Orzech, K. M., and M. Nichter. 2008. From Resilience to Resistance: Political Ecological
Lessons from Antibiotic and Pesticide Resistance. Annual Review of Anthropology
37, 267-282.
Paper short abstract:
AMR offers the unique opportunity to interrogate human-microbe relationships at a critical juncture, asking: what is the impact of the military metaphor on human/microbe relationships and how might these be imagined differently?
Paper long abstract:
Antimicrobial resistance (AMR) is recognised as an "urgent global threat" (Hancock, 2019), responses to which are often centred in military language and responses. Yet as conventional therapies to 'kill bugs' decline in effectiveness, research increasingly asserts the integral role of microbiome in human health. I argue that this tension offers a unique opportunity to interrogate human-microbe relationships at a critical juncture, asking: what is the impact of the military metaphor on this relationship and how might it be imagined differently?

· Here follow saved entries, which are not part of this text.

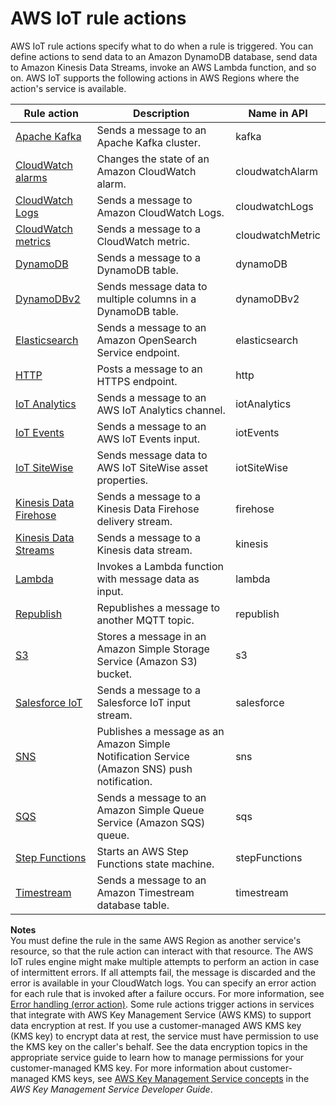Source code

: # AWS IoT rule actions<a name="iot-rule-actions"></a>

AWS IoT rule actions specify what to do when a rule is triggered\. You can define actions to send data to an Amazon DynamoDB database, send data to Amazon Kinesis Data Streams, invoke an AWS Lambda function, and so on\. AWS IoT supports the following actions in AWS Regions where the action's service is available\.


| Rule action | Description | Name in API | 
| --- | --- | --- | 
| [Apache Kafka](apache-kafka-rule-action.md) | Sends a message to an Apache Kafka cluster\. | kafka | 
| [CloudWatch alarms](cloudwatch-alarms-rule-action.md) | Changes the state of an Amazon CloudWatch alarm\. | cloudwatchAlarm | 
| [CloudWatch Logs](cloudwatch-logs-rule-action.md) | Sends a message to Amazon CloudWatch Logs\. | cloudwatchLogs | 
| [CloudWatch metrics](cloudwatch-metrics-rule-action.md) | Sends a message to a CloudWatch metric\. | cloudwatchMetric | 
| [DynamoDB](dynamodb-rule-action.md) | Sends a message to a DynamoDB table\. | dynamoDB | 
| [DynamoDBv2](dynamodb-v2-rule-action.md) | Sends message data to multiple columns in a DynamoDB table\. | dynamoDBv2 | 
| [Elasticsearch](elasticsearch-rule-action.md) | Sends a message to an Amazon OpenSearch Service endpoint\. | elasticsearch | 
| [HTTP](https-rule-action.md) | Posts a message to an HTTPS endpoint\. | http | 
| [IoT Analytics](iotanalytics-rule-action.md) | Sends a message to an AWS IoT Analytics channel\. | iotAnalytics | 
| [IoT Events](iotevents-rule-action.md) | Sends a message to an AWS IoT Events input\. | iotEvents | 
| [IoT SiteWise](iotsitewise-rule-action.md) | Sends message data to AWS IoT SiteWise asset properties\. | iotSiteWise | 
| [Kinesis Data Firehose](kinesis-firehose-rule-action.md) | Sends a message to a Kinesis Data Firehose delivery stream\. | firehose | 
| [Kinesis Data Streams](kinesis-rule-action.md) | Sends a message to a Kinesis data stream\. | kinesis | 
| [Lambda](lambda-rule-action.md) | Invokes a Lambda function with message data as input\. | lambda | 
| [Republish](republish-rule-action.md) | Republishes a message to another MQTT topic\. | republish | 
| [S3](s3-rule-action.md) | Stores a message in an Amazon Simple Storage Service \(Amazon S3\) bucket\. | s3 | 
| [Salesforce IoT](salesforce-iot-rule-action.md) | Sends a message to a Salesforce IoT input stream\. | salesforce | 
| [SNS](sns-rule-action.md) | Publishes a message as an Amazon Simple Notification Service \(Amazon SNS\) push notification\. | sns | 
| [SQS](sqs-rule-action.md) | Sends a message to an Amazon Simple Queue Service \(Amazon SQS\) queue\. | sqs | 
| [Step Functions](stepfunctions-rule-action.md) | Starts an AWS Step Functions state machine\. | stepFunctions | 
| [Timestream](timestream-rule-action.md) | Sends a message to an Amazon Timestream database table\. | timestream | 

**Notes**  
You must define the rule in the same AWS Region as another service's resource, so that the rule action can interact with that resource\.
The AWS IoT rules engine might make multiple attempts to perform an action in case of intermittent errors\. If all attempts fail, the message is discarded and the error is available in your CloudWatch logs\. You can specify an error action for each rule that is invoked after a failure occurs\. For more information, see [Error handling \(error action\)](rule-error-handling.md)\.
Some rule actions trigger actions in services that integrate with AWS Key Management Service \(AWS KMS\) to support data encryption at rest\. If you use a customer\-managed AWS KMS key \(KMS key\) to encrypt data at rest, the service must have permission to use the KMS key on the caller's behalf\. See the data encryption topics in the appropriate service guide to learn how to manage permissions for your customer\-managed KMS key\. For more information about customer\-managed KMS keys, see [AWS Key Management Service concepts](https://docs.aws.amazon.com/kms/latest/developerguide/concepts.html) in the *AWS Key Management Service Developer Guide*\.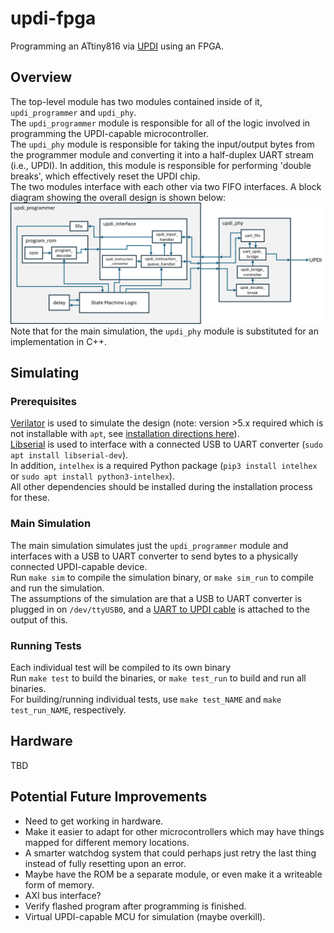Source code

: # updi-fpga
Programming an ATtiny816 via [UPDI](https://onlinedocs.microchip.com/oxy/GUID-19DFE3E8-6314-4CFE-BA69-1357E28C8092-en-US-1/GUID-A2FD739F-A1D8-4C2F-9482-0B8AF9DCF435.html) using an FPGA.

## Overview
The top-level module has two modules contained inside of it, `updi_programmer` and `updi_phy`.<br/>
The `updi_programmer` module is responsible for all of the logic involved in programming the UPDI-capable microcontroller.<br/>
The `updi_phy` module is responsible for taking the input/output bytes from the programmer module and converting it into a half-duplex UART stream (i.e., UPDI). In addition, this module is responsible for performing 'double breaks', which effectively reset the UPDI chip.<br/>
The two modules interface with each other via two FIFO interfaces. A block diagram showing the overall design is shown below:<br/>
![Block Diagram Image](images/block_diagram.png)
Note that for the main simulation, the `updi_phy` module is substituted for an implementation in C++.

## Simulating
### Prerequisites
[Verilator](https://www.veripool.org/verilator/) is used to simulate the design (note: version >5.x required which is not installable with `apt`, see [installation directions here](https://verilator.org/guide/latest/install.html#git-quick-install)).<br/>
[Libserial](https://github.com/crayzeewulf/libserial) is used to interface with a connected USB to UART converter (`sudo apt install libserial-dev`).<br/>
In addition, `intelhex` is a required Python package (`pip3 install intelhex` or `sudo apt install python3-intelhex`).<br/>
All other dependencies should be installed during the installation process for these.

### Main Simulation
The main simulation simulates just the `updi_programmer` module and interfaces with a USB to UART converter to send bytes to a physically connected UPDI-capable device.<br/>
Run `make sim` to compile the simulation binary, or `make sim_run` to compile and run the simulation.<br/>
The assumptions of the simulation are that a USB to UART converter is plugged in on `/dev/ttyUSB0`, and a [UART to UPDI cable](https://github.com/SpenceKonde/AVR-Guidance/blob/master/UPDI/jtag2updi.md#connections) is attached to the output of this.

### Running Tests
Each individual test will be compiled to its own binary<br/>
Run `make test` to build the binaries, or `make test_run` to build and run all binaries.<br/>
For building/running individual tests, use `make test_NAME` and `make test_run_NAME`, respectively.

## Hardware
TBD

## Potential Future Improvements
- Need to get working in hardware.
- Make it easier to adapt for other microcontrollers which may have things mapped for different memory locations.
- A smarter watchdog system that could perhaps just retry the last thing instead of fully resetting upon an error.
- Maybe have the ROM be a separate module, or even make it a writeable form of memory.
- AXI bus interface?
- Verify flashed program after programming is finished.
- Virtual UPDI-capable MCU for simulation (maybe overkill).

Fisher states that "Freud's unheimlich is about the strange within familiar" and that being in the presence of the 'weird' often means we are encountering the new and must adjust accordingly. The return of the microbe we cannot control I suggest, invokes this. To reimagine our relationship with the microbial world (the majority of which are either directly beneficial or neutral towards humans) we must confront this. Art has dealt with similar questions of the body through the abject: the "postmodern return to the body' (Ross, 2003: 281) where the "relentless materialism and uncontrollability" of the body is evoked by corporeal entangled fragments (Arya, 2014: 5; Hopkins, 2000: 225). The abject reveals tangibly the 'uncanny' truths about the ecological nature of the 'human' body (such as the revulsion we may feel seeing cultures of bacteria sampled from human bodies). Combining art with multispecies ethnography to investigate human and non-human ecologies, what does it mean to be microbially entangled?
Paper short abstract:
This paper considers the potential applicability of Post-normal Science as a more context-sensitive, transdisciplinary approach to addressing the complex global challenge of anti-microbial resistance and enabling incorporation of anthropological insights into science-policy deliberations.
Paper long abstract:
In this paper, we consider the applicability of a Post-normal Science (PNS) Approach to addressing antimicrobial resistance (AMR) as a major global challenge to human health and wellbeing. The approach used by normal science to manage complex social and biophysical systems as if they were simple scientific exercises has brought us to our present mixture of intellectual triumph and socio-ecological peril. PNS is a new conception of the management of complex science-related issues, focusing on aspects of problem-solving that tend to be neglected in traditional accounts of scientific practice: uncertainty, value loading, and a plurality of legitimate perspectives. It considers these elements as integral to science and science-for-policy. The ideas and concepts belonging to PNS witness the emergence of new problem-solving strategies in which the role of science is appreciated in its full context of the complexity, diversity and uncertainty of natural and social systems and the relevance of human commitments, values and diversity. It is hence able to provide a coherent transdisciplinary framework for extended participation in framing, researching and evaluating real world complex issues by addressing core values such as sustainability, holism, quality, democratization of expertise, methodological pluralism, integration, transparency, responsibility, safety and equity. Standard scientific frameworks are ill-suited to addressing critical globalised issues as significant and complex as AMR with its multidimensional drivers, costs and impacts. We consider whether PNS can provide a more anthropologically receptive, context-sensitive and biologically sensible approach to understanding and addressing the rise and spread of AMR worldwide.